If a vendor on here has a problem with someone buying a knifed and immediately selling it for a profit, he or she should either raise their price on the item and/or never sell to that individual again. Whining about it accomplishes nothing. The mods setting price limits or killing any sale that might be for profit seems to me to be impossible. Or am I missing something?


----------



## chiffonodd (Sep 4, 2017)

I agree with OP's underlying point, in principle. I have seen threads where a member who obviously has a lot of resources will purchase a knife and then turn around and sell it on BST for a significant markup. This most often seems to arise when a knife that is known to offer particularly high value for the price point becomes scarce. Someone will buy up remaining stock then price gouge on BST. I don't like it and I doubt most find such behavior to conform to the spirit of BST.

But from a practical standpoint, I don't see how this could be regulated. We don't know what's actually going through someone's head. Maybe the person has put some work into the knife, who knows. Any sort of blanket rules would create problems on an individual basis. And who gets to set the criteria, and how would you know what the criteria should be?

Bottom line, I think the vast majority of BST transactions are conducted in good faith. I would leave well enough alone unless something happens on a case by case basis that is truly predatory.


----------



## alterwisser (Sep 4, 2017)

It's a free world. Free market. NO ONE is forced to buy a knife at ANY price. This is not abusing a monopoly like the makers of the EpiPen (a life saving drug!) or driving up prices of food/water for a population in danger of starving.

If you don't like the price, don't buy it.
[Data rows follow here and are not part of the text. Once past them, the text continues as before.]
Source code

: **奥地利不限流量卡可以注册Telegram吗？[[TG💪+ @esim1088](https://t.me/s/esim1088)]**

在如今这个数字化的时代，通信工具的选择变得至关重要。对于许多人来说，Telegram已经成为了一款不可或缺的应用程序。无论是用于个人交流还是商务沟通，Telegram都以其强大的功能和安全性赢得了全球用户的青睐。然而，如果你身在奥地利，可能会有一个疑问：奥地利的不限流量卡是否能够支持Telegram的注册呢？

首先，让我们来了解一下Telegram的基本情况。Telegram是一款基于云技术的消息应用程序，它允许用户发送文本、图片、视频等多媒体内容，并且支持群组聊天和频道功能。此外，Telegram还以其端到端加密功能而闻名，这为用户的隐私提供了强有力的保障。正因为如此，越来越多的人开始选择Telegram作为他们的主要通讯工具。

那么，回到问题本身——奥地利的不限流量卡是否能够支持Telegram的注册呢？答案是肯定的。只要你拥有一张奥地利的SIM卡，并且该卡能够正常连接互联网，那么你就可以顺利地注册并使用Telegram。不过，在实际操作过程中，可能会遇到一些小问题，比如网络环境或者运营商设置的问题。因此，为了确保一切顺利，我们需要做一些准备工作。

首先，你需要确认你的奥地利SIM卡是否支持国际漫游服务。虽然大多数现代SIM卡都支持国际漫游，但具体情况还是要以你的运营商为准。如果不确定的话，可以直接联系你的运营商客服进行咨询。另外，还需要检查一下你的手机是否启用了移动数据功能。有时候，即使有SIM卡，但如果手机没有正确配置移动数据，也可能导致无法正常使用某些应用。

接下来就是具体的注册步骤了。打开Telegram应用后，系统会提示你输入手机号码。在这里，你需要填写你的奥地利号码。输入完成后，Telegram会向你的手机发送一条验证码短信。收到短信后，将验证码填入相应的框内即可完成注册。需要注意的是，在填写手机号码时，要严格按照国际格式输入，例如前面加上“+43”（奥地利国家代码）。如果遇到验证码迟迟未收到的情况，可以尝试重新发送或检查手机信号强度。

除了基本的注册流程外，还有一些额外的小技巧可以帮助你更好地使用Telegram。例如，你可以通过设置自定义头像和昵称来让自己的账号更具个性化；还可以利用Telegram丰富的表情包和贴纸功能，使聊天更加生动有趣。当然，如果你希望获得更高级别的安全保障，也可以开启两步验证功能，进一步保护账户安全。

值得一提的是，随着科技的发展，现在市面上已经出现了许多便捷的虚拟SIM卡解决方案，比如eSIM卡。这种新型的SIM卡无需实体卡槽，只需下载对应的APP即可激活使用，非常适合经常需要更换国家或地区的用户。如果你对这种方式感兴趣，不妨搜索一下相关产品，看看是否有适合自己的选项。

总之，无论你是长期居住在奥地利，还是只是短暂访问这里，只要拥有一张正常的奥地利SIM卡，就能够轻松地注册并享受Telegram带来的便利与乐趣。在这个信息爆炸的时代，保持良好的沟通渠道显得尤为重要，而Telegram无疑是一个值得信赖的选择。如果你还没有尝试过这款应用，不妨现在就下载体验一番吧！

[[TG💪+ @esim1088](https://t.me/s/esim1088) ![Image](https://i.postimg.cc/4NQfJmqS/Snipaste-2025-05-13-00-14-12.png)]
If you don't care about the price because your daddy gave you more money than you can piss away in a lifetime: good for you and tough for others.

Supply and demand. That's just what this is. Nothing more, nothing less. 

If someone snatches a Shig and resells it for double the price a day later I say: good for him, and I laugh at the sucker who paid the premium (because I don't think they're all that special, but that's just me!).... but both got what they wanted. I don't know why anyone (especially not a moderator) should interfere with that!


----------



## panda (Sep 4, 2017)

what about car dealers that sell high demand units at above retail price? if you apply that logic in that scenario you will be laughed out of there so fast..


----------



## malexthekid (Sep 4, 2017)

Firstly, I call BS. The OP has a member in mind. He has already commented in said members BST thread. 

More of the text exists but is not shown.